Husband had heard both sides of this ex change through the pillow and he emerged, one eye open, waiting for steam to curl out of my nostrils and sparks to fly from my gnashing teeth. I am not at my best at that hour of the morning.

"Firstly, it's not a job. I work for the cat shelter as a volunteer. I don't get paid for any of it. I don't even get expenses. And ... this is my private telephone number. Secondly, I've already been up half the night with a load of feral cats. Thirdly, your cat has now been stuck up a telegraph pole for, what, seven hours? And you've waited till one in the morning before calling me ...?" I paused for breath (and dramatic effect) and heard a muffled noise from the other end of the phone, but I was not about to let him get a word in edgeways when I'd built up a good head of steam, "Lastly, I've offered to come over first thing in the morning and you are so damn worried that you're not prepared to shift your own ass out of bed until 9 o'clock in the morning."

I hoped to heck it wasn't our own co-ordinator playing one of her telephone jokes, but not even she would phone me at one in the morning, surely?
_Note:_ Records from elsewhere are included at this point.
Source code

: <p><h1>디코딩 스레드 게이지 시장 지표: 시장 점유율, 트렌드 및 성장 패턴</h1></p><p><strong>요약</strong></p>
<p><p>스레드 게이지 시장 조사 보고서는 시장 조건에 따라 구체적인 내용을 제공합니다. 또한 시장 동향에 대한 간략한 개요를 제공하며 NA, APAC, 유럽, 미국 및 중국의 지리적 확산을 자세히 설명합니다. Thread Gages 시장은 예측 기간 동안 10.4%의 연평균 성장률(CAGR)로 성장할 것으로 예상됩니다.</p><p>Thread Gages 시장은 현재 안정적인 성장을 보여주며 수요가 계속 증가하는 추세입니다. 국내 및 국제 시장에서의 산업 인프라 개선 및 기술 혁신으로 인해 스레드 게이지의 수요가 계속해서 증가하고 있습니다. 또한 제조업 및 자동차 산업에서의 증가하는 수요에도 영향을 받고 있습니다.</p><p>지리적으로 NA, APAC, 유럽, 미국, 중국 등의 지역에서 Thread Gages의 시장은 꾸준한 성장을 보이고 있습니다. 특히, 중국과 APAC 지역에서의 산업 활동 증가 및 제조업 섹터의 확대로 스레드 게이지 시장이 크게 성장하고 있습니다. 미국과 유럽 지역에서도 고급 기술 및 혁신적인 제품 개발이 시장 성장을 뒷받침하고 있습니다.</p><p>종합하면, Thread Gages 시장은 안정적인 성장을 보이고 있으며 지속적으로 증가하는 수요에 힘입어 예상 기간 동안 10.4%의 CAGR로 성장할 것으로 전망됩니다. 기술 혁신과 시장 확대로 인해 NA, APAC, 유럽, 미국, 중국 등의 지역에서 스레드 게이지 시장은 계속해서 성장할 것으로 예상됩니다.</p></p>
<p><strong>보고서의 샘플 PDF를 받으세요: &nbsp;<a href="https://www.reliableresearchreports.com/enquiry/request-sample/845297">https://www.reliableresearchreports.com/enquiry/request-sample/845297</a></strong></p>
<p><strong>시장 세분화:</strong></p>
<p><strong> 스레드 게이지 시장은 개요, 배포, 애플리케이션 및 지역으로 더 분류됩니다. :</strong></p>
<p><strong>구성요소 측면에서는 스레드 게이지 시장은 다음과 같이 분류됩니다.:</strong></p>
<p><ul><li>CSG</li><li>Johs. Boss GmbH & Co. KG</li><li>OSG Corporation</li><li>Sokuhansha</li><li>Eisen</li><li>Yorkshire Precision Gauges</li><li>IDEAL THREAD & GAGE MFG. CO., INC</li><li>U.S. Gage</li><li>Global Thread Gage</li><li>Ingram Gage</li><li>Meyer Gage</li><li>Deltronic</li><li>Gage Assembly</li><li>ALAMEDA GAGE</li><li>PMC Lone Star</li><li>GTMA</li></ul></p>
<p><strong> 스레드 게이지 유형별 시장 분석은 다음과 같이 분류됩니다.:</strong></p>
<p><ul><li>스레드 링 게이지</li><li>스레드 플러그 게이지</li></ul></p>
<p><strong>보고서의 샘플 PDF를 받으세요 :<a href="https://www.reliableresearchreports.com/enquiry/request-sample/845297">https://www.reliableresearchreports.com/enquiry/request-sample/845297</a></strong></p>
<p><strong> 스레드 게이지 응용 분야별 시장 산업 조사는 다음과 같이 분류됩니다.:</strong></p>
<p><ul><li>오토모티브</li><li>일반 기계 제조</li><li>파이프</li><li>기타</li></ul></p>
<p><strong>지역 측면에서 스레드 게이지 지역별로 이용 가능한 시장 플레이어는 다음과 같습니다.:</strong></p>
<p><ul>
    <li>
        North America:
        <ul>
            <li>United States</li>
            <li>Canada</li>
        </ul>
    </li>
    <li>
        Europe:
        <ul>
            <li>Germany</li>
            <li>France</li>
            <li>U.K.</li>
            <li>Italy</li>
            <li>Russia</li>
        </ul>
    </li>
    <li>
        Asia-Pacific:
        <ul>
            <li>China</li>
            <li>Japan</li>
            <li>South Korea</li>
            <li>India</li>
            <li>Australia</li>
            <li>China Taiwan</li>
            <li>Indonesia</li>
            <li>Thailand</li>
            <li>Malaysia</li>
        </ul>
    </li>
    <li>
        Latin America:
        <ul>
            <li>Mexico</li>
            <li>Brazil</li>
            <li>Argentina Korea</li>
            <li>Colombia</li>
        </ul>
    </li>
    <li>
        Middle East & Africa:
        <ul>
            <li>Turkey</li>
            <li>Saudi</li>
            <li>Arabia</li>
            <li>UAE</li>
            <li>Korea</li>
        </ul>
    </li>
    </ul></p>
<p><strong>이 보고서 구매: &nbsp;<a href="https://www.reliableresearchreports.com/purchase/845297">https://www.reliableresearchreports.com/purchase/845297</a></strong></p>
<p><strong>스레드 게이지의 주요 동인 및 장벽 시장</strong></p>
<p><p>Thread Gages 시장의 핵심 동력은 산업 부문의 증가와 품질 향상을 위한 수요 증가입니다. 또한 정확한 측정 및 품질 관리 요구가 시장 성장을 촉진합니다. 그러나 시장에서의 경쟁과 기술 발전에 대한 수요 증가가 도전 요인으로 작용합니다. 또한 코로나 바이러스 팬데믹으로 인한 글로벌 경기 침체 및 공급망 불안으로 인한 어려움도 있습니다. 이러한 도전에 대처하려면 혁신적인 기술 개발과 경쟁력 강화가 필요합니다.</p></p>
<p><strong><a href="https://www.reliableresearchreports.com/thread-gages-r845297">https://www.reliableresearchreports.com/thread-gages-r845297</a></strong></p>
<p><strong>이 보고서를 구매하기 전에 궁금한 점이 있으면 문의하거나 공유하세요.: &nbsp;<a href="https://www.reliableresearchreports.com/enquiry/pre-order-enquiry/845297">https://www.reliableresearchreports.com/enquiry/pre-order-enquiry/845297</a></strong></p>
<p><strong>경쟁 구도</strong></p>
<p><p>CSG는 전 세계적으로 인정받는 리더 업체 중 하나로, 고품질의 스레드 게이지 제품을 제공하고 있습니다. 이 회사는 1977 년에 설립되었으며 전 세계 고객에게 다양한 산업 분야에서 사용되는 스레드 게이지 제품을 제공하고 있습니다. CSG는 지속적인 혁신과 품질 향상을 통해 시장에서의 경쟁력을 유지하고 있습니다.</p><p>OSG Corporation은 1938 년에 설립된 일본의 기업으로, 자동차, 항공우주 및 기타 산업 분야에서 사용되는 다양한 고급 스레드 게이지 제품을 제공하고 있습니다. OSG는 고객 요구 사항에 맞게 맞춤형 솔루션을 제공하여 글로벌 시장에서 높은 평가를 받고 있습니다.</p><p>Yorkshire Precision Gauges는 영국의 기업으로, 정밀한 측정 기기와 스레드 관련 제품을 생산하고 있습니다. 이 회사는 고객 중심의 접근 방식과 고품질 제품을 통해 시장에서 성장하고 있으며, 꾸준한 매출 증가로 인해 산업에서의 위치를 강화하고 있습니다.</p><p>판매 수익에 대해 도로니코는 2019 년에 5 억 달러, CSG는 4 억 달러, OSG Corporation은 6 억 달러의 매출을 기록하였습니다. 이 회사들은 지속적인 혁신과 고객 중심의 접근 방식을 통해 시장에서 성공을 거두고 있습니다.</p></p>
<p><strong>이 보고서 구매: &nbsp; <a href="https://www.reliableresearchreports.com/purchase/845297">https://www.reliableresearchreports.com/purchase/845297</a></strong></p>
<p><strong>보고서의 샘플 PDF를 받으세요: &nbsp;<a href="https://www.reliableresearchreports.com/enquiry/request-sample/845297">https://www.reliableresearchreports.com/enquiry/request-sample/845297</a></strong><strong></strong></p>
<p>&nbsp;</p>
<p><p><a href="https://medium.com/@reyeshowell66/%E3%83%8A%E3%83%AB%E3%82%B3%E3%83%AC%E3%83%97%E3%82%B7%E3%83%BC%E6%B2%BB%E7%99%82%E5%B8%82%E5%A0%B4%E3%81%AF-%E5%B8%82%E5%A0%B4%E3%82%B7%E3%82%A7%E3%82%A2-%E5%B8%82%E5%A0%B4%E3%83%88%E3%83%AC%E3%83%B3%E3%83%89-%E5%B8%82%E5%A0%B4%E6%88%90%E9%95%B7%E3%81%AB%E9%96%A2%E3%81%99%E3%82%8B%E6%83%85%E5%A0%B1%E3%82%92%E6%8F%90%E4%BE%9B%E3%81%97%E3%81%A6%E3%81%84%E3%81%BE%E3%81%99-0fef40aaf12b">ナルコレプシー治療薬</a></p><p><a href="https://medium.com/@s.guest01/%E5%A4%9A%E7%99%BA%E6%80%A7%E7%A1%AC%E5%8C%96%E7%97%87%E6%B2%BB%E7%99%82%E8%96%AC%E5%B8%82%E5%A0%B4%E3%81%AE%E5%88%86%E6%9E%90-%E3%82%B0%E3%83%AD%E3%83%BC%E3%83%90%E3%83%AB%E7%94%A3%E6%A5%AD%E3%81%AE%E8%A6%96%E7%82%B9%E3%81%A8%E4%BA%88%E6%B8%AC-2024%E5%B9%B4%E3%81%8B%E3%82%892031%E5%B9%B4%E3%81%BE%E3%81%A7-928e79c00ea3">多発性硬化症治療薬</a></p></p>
"Well what am I supposed to do," the man asked, adopting a plaintive wheedling tone in place of his previous grumbling manner.

"It's probably getting hungry. Go and warm up some pilchards or cat food .... or anything!" I overrode the start of a complaint, "anything it likes to eat, and put it in a dish at the bottom of the pole. It got up there unaided and if it's hungry enough it will come down unaided!"

"What if I make it worth your while coming out?" the voice wheedled in Machiavellian tones.

"At one o'clock in the morning, there's not a lot will make it worth my while," I grumbled, sensing bribery or blackmail. In fact at one o'clock in the morning he could have offered me some huge male hunk and my only concern would be whether or not said hunk could climb up telegraph pole while holding a cat basket.

"Look, if it's any help, you may recognise my name, Gerard Smith. I work for the Echo ..." he said, "and I really would be most grateful. My wife is having hysterics, my blasted cat's about to have kittens - bloody Four Paws told me she'd been spayed - I'm not at my best at this time of day and if I don't get some bloody sleep I won't be able to do my shift at nine."

That mere sniff of publicity did the trick. Machiavelli was correct - every man has his price. As does every woman. At that moment in my time, my price was some publicity and getting a spot of revenge on Four Paws and their insinuations that we just sat on our backsides waiting for the cats to come to us.

At 1.30 in the morning I placed a steaming bowl of sardines in tomato sauce at the foot of a telegraph pole and watched in satisfaction as a heavily pregnant cat detached itself from the top of the pole, shinned down the pole backwards and gave me an evil grin.

That week's newspaper was most interesting - especially the bit about Four Paws refusing to rescue a heavily pregnant cat (which they had homed to the gentleman under false pretences i.e. that it was spayed) on the grounds that their photographer wasn't available to record the event.

The names of all persons and organisations have been changed.